BEGIN

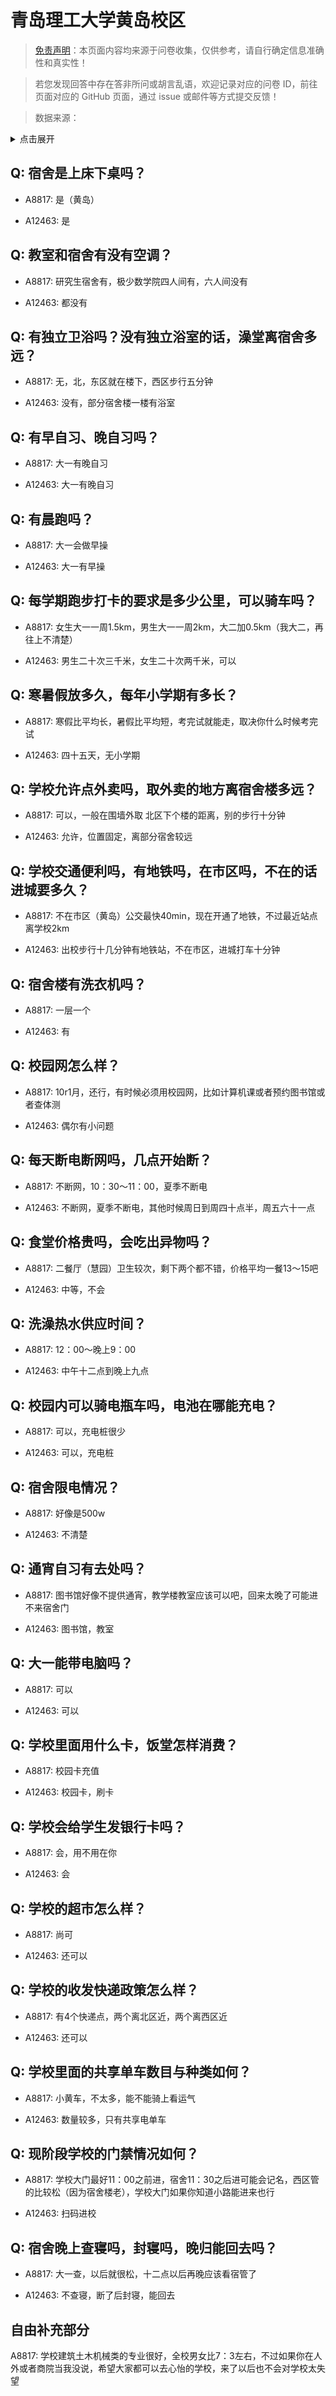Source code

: # 青岛理工大学黄岛校区

> [免责声明](https://colleges.chat/#_3)：本页面内容均来源于问卷收集，仅供参考，请自行确定信息准确性和真实性！

> 若您发现回答中存在答非所问或胡言乱语，欢迎记录对应的问卷 ID，前往页面对应的 GitHub 页面，通过 issue 或邮件等方式提交反馈！

> 数据来源：

<details><summary>点击展开</summary>
<ul>
<li>A8817: 匿名 (2022 年 06 月)</li>
<li>A12463: 匿名 (2022 年 06 月)</li>
</ul>
</details>

## Q: 宿舍是上床下桌吗？

- A8817: 是（黄岛）

- A12463: 是

## Q: 教室和宿舍有没有空调？

- A8817: 研究生宿舍有，极少数学院四人间有，六人间没有

- A12463: 都没有

## Q: 有独立卫浴吗？没有独立浴室的话，澡堂离宿舍多远？

- A8817: 无，北，东区就在楼下，西区步行五分钟

- A12463: 没有，部分宿舍楼一楼有浴室

## Q: 有早自习、晚自习吗？

- A8817: 大一有晚自习

- A12463: 大一有晚自习

## Q: 有晨跑吗？

- A8817: 大一会做早操

- A12463: 大一有早操

## Q: 每学期跑步打卡的要求是多少公里，可以骑车吗？

- A8817: 女生大一一周1.5km，男生大一一周2km，大二加0.5km（我大二，再往上不清楚）

- A12463: 男生二十次三千米，女生二十次两千米，可以

## Q: 寒暑假放多久，每年小学期有多长？

- A8817: 寒假比平均长，暑假比平均短，考完试就能走，取决你什么时候考完试

- A12463: 四十五天，无小学期

## Q: 学校允许点外卖吗，取外卖的地方离宿舍楼多远？

- A8817: 可以，一般在围墙外取 北区下个楼的距离，别的步行十分钟

- A12463: 允许，位置固定，离部分宿舍较远

## Q: 学校交通便利吗，有地铁吗，在市区吗，不在的话进城要多久？

- A8817: 不在市区（黄岛）公交最快40min，现在开通了地铁，不过最近站点离学校2km

- A12463: 出校步行十几分钟有地铁站，不在市区，进城打车十分钟

## Q: 宿舍楼有洗衣机吗？

- A8817: 一层一个

- A12463: 有

## Q: 校园网怎么样？

- A8817: 10r1月，还行，有时候必须用校园网，比如计算机课或者预约图书馆或者查体测

- A12463: 偶尔有小问题

## Q: 每天断电断网吗，几点开始断？

- A8817: 不断网，10：30～11：00，夏季不断电

- A12463: 不断网，夏季不断电，其他时候周日到周四十点半，周五六十一点

## Q: 食堂价格贵吗，会吃出异物吗？

- A8817: 二餐厅（慧园）卫生较次，剩下两个都不错，价格平均一餐13～15吧

- A12463: 中等，不会

## Q: 洗澡热水供应时间？

- A8817: 12：00～晚上9：00

- A12463: 中午十二点到晚上九点

## Q: 校园内可以骑电瓶车吗，电池在哪能充电？

- A8817: 可以，充电桩很少

- A12463: 可以，充电桩

## Q: 宿舍限电情况？

- A8817: 好像是500w

- A12463: 不清楚

## Q: 通宵自习有去处吗？

- A8817: 图书馆好像不提供通宵，教学楼教室应该可以吧，回来太晚了可能进不来宿舍门

- A12463: 图书馆，教室

## Q: 大一能带电脑吗？

- A8817: 可以

- A12463: 可以

## Q: 学校里面用什么卡，饭堂怎样消费？

- A8817: 校园卡充值

- A12463: 校园卡，刷卡

## Q: 学校会给学生发银行卡吗？

- A8817: 会，用不用在你

- A12463: 会

## Q: 学校的超市怎么样？

- A8817: 尚可

- A12463: 还可以

## Q: 学校的收发快递政策怎么样？

- A8817: 有4个快递点，两个离北区近，两个离西区近

- A12463: 还可以

## Q: 学校里面的共享单车数目与种类如何？

- A8817: 小黄车，不太多，能不能骑上看运气

- A12463: 数量较多，只有共享电单车

## Q: 现阶段学校的门禁情况如何？

- A8817: 学校大门最好11：00之前进，宿舍11：30之后进可能会记名，西区管的比较松（因为宿舍楼老），学校大门如果你知道小路能进来也行

- A12463: 扫码进校

## Q: 宿舍晚上查寝吗，封寝吗，晚归能回去吗？

- A8817: 大一查，以后就很松，十二点以后再晚应该看宿管了

- A12463: 不查寝，断了后封寝，能回去

## 自由补充部分

A8817: 学校建筑土木机械类的专业很好，全校男女比7：3左右，不过如果你在人外或者商院当我没说，希望大家都可以去心怡的学校，来了以后也不会对学校太失望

END

**TASK:** Look through the entries and find each line that has the string "夏季不断电". Copy those lines.

**WRITTEN REPLY:**
- A8817: 不断网，10：30～11：00，夏季不断电
- A12463: 不断网，夏季不断电，其他时候周日到周四十点半，周五六十一点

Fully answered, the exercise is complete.